[Collected data entries]
═══

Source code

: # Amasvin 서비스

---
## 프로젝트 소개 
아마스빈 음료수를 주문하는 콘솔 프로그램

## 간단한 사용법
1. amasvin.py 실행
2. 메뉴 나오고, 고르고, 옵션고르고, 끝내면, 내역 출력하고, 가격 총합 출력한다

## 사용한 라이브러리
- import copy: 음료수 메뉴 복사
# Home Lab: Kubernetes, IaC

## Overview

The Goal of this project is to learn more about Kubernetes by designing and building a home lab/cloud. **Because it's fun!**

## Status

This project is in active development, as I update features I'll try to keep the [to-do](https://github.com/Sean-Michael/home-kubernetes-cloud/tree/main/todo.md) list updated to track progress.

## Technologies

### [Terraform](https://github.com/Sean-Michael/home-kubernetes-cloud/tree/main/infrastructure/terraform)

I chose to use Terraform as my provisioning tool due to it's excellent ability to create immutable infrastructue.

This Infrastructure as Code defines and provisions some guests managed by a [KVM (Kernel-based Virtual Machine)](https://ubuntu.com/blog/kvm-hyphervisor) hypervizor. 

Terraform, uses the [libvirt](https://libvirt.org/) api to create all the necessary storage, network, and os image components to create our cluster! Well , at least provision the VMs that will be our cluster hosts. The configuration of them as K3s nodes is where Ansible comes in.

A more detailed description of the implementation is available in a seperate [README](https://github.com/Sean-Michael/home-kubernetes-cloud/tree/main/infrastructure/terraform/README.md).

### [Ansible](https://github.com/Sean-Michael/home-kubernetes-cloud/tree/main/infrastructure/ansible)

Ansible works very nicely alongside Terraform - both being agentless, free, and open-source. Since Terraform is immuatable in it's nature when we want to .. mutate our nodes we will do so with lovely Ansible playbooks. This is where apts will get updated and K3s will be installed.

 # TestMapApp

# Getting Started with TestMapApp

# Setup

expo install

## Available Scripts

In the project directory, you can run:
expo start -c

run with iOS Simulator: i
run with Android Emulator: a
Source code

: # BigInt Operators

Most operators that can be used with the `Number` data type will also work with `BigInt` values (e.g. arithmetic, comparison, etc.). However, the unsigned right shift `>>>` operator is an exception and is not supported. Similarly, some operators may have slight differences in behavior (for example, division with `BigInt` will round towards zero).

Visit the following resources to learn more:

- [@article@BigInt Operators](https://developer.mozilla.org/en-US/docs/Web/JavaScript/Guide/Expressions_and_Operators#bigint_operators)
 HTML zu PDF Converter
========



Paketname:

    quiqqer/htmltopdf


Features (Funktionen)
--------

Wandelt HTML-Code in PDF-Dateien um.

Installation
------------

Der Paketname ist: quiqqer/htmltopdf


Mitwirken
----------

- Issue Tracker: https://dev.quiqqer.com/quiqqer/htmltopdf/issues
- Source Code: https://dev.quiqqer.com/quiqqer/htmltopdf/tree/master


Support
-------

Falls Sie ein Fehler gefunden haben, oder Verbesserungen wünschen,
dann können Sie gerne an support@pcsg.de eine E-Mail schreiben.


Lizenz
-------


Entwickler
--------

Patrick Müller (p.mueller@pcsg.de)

═══

**What is required**.
Go through the records and pull out each line that includes the word "some".

**Expected output**.
This Infrastructure as Code defines and provisions some guests managed by a [KVM (Kernel-based Virtual Machine)](https://ubuntu.com/blog/kvm-hyphervisor) hypervizor. 
Most operators that can be used with the `Number` data type will also work with `BigInt` values (e.g. arithmetic, comparison, etc.). However, the unsigned right shift `>>>` operator is an exception and is not supported. Similarly, some operators may have slight differences in behavior (for example, division with `BigInt` will round towards zero).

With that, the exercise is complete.